Task description:
Return each line of the listing in which the word "article" appears.

### Data shown

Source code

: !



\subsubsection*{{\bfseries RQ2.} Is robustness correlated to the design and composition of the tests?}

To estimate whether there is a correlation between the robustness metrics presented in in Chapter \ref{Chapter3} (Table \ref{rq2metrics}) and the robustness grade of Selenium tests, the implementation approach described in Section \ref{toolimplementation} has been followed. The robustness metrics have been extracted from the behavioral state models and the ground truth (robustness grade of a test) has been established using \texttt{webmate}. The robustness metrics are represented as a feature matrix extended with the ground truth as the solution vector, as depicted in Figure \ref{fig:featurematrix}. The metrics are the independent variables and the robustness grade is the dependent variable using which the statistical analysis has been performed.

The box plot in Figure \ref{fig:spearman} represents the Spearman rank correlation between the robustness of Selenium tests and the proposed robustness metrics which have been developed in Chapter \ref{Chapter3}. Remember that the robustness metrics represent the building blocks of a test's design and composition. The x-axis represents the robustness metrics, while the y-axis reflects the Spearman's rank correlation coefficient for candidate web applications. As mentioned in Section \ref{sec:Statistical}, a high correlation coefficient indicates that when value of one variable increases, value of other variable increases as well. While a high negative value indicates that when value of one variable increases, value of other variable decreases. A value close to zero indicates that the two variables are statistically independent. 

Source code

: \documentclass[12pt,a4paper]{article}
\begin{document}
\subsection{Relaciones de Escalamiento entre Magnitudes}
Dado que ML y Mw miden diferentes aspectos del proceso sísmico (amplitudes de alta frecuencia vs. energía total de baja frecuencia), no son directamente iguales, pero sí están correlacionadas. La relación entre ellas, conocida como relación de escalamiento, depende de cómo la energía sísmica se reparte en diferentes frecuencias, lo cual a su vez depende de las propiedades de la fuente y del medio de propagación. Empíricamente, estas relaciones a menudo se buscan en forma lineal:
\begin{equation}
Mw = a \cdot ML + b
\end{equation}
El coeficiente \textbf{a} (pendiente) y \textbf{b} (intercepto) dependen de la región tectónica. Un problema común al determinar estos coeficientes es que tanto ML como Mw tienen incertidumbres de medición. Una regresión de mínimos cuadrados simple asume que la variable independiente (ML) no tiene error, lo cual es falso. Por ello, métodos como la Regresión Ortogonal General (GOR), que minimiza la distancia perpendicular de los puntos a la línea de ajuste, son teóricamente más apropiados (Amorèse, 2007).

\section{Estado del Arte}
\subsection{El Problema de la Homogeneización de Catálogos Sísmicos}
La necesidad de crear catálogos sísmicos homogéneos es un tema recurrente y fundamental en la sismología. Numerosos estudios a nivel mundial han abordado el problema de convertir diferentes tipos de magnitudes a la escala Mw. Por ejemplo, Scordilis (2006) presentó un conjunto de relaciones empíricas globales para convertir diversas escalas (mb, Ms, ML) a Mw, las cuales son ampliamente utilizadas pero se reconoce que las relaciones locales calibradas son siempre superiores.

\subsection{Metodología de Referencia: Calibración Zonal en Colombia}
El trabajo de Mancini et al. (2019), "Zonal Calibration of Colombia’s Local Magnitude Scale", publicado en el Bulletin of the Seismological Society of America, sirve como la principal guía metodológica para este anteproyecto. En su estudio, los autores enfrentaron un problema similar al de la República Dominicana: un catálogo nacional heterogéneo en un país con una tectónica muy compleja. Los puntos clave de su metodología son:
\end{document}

######
### Data shown

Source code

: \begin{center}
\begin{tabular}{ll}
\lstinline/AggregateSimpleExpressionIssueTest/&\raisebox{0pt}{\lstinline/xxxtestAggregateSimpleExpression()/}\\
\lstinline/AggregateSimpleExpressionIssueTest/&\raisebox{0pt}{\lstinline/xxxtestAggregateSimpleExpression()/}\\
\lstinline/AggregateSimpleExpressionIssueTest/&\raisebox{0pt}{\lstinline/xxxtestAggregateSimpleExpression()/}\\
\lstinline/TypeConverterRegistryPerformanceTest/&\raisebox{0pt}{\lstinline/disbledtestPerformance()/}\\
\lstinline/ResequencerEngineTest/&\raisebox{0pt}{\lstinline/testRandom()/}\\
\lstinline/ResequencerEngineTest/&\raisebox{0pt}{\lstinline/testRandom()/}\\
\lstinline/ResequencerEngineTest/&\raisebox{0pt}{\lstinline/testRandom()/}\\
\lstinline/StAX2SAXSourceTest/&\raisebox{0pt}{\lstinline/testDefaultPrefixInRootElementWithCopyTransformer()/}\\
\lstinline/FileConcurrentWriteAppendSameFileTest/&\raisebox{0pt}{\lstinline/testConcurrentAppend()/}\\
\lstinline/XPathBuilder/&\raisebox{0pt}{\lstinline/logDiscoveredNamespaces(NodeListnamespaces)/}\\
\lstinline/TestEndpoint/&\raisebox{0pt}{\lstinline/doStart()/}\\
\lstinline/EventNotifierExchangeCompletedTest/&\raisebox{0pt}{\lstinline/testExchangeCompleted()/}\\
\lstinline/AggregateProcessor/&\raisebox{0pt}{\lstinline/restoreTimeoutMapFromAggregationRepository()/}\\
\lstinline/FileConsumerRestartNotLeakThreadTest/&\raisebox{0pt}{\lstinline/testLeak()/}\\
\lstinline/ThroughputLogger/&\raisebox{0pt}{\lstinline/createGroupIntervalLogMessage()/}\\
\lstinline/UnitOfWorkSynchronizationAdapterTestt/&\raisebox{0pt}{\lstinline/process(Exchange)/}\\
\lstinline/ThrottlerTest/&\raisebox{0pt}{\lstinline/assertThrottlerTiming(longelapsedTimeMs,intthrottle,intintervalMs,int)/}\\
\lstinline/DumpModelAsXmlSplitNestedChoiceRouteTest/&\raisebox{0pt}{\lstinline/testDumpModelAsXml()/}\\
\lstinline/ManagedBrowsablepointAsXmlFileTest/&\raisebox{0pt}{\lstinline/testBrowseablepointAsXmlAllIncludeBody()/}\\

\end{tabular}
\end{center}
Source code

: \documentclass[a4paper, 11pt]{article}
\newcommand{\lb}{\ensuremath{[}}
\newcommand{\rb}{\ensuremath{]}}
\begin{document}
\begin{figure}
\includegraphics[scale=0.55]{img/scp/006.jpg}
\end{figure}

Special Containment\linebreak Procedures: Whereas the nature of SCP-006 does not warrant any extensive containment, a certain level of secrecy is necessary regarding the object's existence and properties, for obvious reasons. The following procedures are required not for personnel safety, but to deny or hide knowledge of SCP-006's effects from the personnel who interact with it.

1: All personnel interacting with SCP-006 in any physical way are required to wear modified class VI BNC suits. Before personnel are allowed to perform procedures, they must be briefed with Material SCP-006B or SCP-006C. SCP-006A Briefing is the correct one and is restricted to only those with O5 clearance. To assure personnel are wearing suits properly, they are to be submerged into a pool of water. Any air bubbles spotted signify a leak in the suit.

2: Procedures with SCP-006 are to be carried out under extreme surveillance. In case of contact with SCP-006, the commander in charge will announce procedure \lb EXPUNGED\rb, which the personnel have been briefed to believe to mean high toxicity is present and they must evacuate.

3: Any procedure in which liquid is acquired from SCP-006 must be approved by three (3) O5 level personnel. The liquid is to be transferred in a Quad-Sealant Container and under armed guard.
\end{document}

######
### Data shown

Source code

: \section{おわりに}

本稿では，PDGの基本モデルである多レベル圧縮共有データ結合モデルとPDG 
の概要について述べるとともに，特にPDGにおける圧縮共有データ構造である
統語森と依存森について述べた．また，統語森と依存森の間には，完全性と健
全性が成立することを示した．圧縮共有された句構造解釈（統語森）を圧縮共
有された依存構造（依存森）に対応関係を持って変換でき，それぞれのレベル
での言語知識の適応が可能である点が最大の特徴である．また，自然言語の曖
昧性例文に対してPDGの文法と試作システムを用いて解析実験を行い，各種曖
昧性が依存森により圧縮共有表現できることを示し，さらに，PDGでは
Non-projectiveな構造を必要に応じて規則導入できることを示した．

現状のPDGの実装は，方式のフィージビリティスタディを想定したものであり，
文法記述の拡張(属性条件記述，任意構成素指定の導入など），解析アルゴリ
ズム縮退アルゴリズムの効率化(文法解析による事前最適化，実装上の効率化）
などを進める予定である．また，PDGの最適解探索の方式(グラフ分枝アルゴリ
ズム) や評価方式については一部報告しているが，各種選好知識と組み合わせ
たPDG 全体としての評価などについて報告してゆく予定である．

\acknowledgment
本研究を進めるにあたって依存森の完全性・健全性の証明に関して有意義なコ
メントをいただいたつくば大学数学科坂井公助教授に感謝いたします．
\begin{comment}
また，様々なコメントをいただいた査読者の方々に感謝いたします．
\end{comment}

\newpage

######

Answer space:
: \documentclass[12pt,a4paper]{article}
: \documentclass[a4paper, 11pt]{article}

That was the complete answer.